I understand that the Crisis of the Third Century broke the empire politically and economically but I don't understand why Latin fell out of use to the point that Latin is considered a dead language. Even when the Goths, Vandals, Franks, and the Moors took over Western Rome didn't its residents have generations upon generations using Latin? Was Latin suppressed?
Here are a few threads on the topic.
Short answer: Vulgar Latin didn't die out. It evolved into French, Italian, Spanish, etc. Classical Latin was kept "alive" by writers and the church for quite some time, and it is still used to some degree in scientific, medical, and legal professions.
It didn't just disappear overnight! It slowly evolved over time into today's romance languages. No language stays the same for a thousand years.

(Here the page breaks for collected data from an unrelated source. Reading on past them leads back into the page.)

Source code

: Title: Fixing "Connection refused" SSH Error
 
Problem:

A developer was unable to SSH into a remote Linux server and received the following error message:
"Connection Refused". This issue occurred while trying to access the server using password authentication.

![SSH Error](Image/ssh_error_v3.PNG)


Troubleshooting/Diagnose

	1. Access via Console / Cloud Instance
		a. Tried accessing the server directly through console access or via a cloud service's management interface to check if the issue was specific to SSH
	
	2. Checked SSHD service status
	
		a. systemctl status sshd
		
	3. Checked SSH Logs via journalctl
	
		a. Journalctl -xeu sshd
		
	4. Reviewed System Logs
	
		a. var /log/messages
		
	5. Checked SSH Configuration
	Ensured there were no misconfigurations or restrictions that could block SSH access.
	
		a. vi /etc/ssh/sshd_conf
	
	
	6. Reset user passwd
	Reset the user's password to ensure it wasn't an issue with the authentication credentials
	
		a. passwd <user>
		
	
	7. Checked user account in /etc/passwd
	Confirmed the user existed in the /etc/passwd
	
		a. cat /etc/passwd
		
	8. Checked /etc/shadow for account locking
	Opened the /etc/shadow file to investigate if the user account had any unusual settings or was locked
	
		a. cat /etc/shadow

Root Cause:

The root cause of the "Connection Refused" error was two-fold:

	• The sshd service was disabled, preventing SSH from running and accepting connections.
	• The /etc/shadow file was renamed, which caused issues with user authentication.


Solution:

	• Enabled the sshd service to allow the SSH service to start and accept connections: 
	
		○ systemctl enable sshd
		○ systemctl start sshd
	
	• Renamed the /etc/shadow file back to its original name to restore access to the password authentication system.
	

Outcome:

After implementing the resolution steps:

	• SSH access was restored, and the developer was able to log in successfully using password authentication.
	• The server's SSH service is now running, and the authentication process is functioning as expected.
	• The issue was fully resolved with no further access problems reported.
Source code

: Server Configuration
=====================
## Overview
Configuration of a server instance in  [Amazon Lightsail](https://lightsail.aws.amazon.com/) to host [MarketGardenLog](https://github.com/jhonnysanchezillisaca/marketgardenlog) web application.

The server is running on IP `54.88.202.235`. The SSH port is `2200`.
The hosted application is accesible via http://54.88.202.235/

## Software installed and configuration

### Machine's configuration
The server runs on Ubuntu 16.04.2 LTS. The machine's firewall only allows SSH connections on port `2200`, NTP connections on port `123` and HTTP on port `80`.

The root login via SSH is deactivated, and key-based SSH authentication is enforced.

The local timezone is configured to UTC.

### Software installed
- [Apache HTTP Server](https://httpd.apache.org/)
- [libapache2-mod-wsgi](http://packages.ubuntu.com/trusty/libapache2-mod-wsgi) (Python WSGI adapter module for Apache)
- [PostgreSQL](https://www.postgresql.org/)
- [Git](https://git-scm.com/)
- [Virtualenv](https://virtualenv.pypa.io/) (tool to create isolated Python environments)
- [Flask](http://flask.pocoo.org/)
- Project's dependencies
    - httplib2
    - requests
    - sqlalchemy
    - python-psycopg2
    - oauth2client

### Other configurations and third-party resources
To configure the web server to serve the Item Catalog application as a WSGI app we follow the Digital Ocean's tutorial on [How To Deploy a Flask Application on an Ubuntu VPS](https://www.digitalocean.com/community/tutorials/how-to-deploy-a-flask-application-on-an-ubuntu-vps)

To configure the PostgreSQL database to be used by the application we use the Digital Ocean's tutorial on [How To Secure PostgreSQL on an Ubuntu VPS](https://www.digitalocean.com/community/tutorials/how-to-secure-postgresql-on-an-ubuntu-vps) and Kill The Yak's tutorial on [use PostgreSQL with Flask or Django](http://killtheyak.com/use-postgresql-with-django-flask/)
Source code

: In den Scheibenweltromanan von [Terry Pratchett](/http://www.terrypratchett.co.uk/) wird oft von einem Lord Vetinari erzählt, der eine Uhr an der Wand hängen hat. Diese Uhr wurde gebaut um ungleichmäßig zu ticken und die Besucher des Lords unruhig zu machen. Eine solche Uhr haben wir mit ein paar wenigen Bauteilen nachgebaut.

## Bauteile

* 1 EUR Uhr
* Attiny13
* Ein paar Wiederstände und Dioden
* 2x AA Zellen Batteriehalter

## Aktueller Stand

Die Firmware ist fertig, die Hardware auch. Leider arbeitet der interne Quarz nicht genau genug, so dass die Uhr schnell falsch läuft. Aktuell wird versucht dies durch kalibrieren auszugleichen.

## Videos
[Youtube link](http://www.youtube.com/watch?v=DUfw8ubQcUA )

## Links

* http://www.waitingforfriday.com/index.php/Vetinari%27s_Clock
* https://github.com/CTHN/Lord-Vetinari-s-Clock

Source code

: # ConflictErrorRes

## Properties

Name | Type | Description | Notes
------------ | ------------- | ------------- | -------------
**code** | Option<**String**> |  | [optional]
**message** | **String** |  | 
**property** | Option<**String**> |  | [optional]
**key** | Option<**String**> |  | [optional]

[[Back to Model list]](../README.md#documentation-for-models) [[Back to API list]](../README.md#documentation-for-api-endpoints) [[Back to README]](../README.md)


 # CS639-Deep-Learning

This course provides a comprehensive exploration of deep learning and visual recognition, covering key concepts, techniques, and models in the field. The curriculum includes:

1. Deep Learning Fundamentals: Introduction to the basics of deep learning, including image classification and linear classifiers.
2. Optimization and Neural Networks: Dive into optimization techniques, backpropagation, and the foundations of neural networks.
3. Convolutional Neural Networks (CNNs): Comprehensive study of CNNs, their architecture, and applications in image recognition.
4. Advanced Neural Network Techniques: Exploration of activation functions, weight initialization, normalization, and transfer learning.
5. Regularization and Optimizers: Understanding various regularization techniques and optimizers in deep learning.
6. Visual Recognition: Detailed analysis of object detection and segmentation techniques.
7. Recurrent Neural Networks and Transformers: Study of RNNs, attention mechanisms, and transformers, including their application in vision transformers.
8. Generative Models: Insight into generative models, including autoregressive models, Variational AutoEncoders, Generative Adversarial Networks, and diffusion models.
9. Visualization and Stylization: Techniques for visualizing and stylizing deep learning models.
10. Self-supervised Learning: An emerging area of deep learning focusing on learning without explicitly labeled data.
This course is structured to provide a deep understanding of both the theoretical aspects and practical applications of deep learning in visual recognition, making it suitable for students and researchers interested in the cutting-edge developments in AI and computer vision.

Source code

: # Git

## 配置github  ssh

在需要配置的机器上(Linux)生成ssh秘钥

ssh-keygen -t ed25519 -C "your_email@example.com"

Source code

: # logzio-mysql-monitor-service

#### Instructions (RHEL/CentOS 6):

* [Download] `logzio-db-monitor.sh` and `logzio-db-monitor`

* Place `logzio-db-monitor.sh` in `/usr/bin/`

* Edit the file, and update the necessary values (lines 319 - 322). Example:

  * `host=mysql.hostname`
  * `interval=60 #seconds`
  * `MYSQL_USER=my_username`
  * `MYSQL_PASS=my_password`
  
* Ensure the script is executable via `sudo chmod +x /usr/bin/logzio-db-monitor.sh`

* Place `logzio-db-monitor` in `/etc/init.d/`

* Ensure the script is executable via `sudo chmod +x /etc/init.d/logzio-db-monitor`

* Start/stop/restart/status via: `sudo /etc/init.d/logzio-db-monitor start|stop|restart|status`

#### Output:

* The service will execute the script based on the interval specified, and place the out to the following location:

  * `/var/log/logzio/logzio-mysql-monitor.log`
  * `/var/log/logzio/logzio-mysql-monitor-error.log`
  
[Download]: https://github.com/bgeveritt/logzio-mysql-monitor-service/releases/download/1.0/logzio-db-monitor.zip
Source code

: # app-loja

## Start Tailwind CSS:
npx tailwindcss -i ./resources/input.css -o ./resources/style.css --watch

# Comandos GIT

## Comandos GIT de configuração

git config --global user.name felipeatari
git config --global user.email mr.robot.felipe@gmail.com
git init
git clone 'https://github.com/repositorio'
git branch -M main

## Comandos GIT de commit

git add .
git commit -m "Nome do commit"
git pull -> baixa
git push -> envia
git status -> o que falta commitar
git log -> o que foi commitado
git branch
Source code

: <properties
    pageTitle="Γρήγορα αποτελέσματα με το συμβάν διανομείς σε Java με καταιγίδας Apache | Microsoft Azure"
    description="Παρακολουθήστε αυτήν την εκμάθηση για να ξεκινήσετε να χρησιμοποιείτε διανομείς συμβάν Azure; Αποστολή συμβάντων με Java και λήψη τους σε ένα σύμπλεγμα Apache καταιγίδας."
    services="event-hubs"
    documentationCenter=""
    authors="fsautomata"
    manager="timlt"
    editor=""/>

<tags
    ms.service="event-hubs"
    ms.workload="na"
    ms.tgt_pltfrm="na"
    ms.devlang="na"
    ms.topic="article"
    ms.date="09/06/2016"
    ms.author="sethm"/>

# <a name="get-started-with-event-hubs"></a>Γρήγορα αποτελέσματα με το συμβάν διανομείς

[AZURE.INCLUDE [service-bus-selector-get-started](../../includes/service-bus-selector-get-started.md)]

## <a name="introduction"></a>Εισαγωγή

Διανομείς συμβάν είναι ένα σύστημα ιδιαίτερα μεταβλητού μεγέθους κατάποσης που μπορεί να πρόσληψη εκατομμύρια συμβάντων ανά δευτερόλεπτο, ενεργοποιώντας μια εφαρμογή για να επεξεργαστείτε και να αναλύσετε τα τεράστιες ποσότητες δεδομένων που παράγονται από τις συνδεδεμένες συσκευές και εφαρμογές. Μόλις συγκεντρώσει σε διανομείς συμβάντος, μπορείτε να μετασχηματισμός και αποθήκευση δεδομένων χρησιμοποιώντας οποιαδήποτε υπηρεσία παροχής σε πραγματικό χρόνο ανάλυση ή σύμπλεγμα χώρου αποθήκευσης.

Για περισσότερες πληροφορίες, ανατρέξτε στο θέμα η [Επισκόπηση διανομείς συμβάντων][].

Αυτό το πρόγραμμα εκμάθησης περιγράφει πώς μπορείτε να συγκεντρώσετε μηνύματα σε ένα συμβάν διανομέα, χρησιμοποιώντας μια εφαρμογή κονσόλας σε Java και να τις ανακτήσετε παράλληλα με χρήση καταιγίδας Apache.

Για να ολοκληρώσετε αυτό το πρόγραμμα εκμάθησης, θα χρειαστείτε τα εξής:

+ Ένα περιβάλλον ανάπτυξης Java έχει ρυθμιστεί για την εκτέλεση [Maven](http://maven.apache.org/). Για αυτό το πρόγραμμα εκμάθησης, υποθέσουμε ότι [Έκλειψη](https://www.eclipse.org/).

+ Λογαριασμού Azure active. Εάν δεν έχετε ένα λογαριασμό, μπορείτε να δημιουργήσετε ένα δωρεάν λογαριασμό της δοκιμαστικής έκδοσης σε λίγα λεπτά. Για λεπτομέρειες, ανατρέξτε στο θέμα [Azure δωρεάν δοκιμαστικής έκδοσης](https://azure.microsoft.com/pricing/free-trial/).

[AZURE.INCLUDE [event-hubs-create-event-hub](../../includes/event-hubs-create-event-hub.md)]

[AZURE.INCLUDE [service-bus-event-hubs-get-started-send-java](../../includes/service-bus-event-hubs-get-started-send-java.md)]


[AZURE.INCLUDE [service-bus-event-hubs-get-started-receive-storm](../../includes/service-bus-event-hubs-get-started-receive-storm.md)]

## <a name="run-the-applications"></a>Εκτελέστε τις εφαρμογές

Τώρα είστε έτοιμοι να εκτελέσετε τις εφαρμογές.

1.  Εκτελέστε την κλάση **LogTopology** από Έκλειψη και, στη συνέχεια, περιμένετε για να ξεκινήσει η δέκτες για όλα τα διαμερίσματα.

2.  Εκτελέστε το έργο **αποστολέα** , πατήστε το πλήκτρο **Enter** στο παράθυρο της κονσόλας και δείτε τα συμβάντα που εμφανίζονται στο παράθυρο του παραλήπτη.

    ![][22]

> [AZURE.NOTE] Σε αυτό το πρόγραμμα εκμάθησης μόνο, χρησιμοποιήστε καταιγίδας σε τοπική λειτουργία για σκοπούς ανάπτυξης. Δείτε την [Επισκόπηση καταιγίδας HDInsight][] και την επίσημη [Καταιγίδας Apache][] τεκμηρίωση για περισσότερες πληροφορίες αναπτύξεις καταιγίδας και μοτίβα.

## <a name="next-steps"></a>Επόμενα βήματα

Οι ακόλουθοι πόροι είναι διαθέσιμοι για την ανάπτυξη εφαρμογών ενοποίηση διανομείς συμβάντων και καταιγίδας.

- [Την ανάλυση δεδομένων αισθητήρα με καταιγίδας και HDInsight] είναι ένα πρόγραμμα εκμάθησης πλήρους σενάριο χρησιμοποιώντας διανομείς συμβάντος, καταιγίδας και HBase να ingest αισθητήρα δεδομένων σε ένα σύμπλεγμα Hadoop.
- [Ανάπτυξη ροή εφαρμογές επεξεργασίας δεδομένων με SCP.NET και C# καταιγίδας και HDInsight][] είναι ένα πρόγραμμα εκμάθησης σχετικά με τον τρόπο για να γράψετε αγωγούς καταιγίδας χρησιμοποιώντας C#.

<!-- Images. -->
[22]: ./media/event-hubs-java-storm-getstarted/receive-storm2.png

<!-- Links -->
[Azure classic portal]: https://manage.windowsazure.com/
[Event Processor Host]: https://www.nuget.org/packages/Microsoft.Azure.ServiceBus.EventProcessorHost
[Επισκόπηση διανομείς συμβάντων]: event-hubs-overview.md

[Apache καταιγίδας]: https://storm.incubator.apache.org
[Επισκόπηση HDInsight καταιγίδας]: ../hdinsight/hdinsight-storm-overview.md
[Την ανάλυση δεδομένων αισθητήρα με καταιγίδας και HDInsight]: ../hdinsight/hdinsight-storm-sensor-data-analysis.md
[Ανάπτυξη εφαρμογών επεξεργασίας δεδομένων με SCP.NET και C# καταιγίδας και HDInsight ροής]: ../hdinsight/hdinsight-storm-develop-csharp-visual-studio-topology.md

Another thing that should be mentioned here, in addition to Latin spawning the romance languages over time, is the contemporary issue of the Eastern Empire's use of Greek. We can't be certain, but it is very likely that Justinian was the last Roman Emperor to use Latin as a primary language. A Greek-centric empire needed to use the language of its people.
Latin isn't technically considered a dead language. It, like all languages, evolved constantly over time. Latin is more comparable to Old English. People don't speak Old English anymore, but we don't really say Old English died. Rather, it evolved into Middle English, then Modern English.
(specifically, Latin evolved into Vulgar Latin which evolved to the Romance languages we know today).
This is all just a result of children speaking silently differently than their parents did.